Let $n\in\mathbb N$. We must show that the $n$-th symmetric power $S^n\left(V\right)$ of the $g$-module $V$ is a $g$-module.

1. I assume you know that the $n$-th tensor power $V^{\otimes n}$ becomes a $g$-module by

$X\rightharpoonup\left(u_1\otimes u_2\otimes ...\otimes u_n\right)$ $= \sum\limits_{k=1}^n u_1\otimes u_2\otimes ...\otimes u_{k-1}\otimes \left(X\rightharpoonup u_k\right)\otimes u_{k+1}\otimes u_{k+2}\otimes ...\otimes u_n$

for all $X\in g$ and $u_1,u_2,...,u_n\in V$, where $\rightharpoonup$ denotes the action of $g$ on $V$ (for various reasons I consider denoting this action by $\cdot$ harmful). The well-definedness of this $g$-module is easily checked (e. g., by induction over $n$).

2. The symmetric power $S^n\left(V\right)$ can be defined as the quotient of the tensor power $V^{\otimes n}$ modulo the subspace

$K_n\left(V\right) := \left< v_1\otimes v_2\otimes ...\otimes v_n - v_{\sigma\left(1\right)}\otimes v_{\sigma\left(2\right)}\otimes ...\otimes v_{\sigma\left(n\right)} \mid v_1,v_2,...,v_n\in V,\ \sigma\in S_n\right>$.
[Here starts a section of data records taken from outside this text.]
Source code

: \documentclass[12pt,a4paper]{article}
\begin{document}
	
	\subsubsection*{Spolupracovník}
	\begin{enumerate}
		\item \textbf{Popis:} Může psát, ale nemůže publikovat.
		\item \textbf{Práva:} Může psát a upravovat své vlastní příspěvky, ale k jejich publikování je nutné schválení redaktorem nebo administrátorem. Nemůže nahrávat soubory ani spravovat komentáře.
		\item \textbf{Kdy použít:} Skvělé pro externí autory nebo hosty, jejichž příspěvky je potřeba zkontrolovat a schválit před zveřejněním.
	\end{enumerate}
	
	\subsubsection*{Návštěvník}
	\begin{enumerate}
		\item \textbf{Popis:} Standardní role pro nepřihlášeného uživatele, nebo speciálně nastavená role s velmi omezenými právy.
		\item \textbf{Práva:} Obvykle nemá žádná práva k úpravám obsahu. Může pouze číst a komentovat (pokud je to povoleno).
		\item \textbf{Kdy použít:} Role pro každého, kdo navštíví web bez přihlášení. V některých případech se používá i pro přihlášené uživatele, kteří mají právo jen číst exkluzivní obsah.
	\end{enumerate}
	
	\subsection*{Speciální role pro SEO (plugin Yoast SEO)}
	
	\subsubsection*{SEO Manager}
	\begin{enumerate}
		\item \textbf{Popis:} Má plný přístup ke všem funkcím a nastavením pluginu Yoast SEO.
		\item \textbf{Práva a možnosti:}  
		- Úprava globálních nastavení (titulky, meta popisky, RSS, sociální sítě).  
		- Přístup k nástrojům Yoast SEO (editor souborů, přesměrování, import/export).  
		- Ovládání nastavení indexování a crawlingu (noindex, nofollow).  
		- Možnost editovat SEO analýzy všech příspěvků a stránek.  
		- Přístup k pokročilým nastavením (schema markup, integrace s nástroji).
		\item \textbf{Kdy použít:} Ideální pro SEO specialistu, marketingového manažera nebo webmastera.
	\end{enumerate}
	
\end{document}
Thus, in order to make $S^n\left(V\right)$ into a $g$-module, it is enough to prove that $K_n\left(V\right)$ is a $g$-submodule of $V^{\otimes n}$. This is a rather straightforward task: if you expand

$X\rightharpoonup\left(v_1\otimes v_2\otimes ...\otimes v_n - v_{\sigma\left(1\right)}\otimes v_{\sigma\left(2\right)}\otimes ...\otimes v_{\sigma\left(n\right)} \right)$,

you will get a difference of two sums. Examining these two sums more closely, you will see that we can match the terms of the first sum to terms of the second sum in such a way that corresponding terms are permutations of each other. (I call two terms "permutations of each other" if they are tensor products, and the factors of one term are a permutation of the factors of the other. I hope it is clear how this looks like.) A difference between two such terms always lies in $K_n\left(V\right)$ (by the very definition of $K_n\left(V\right)$). So we get a sum of $n$ elements of $K_n\left(V\right)$, thus an element of $K_n\left(V\right)$. This shows that $K_n\left(V\right)$ is a $g$-submodule of $V^{\otimes n}$, and we are done.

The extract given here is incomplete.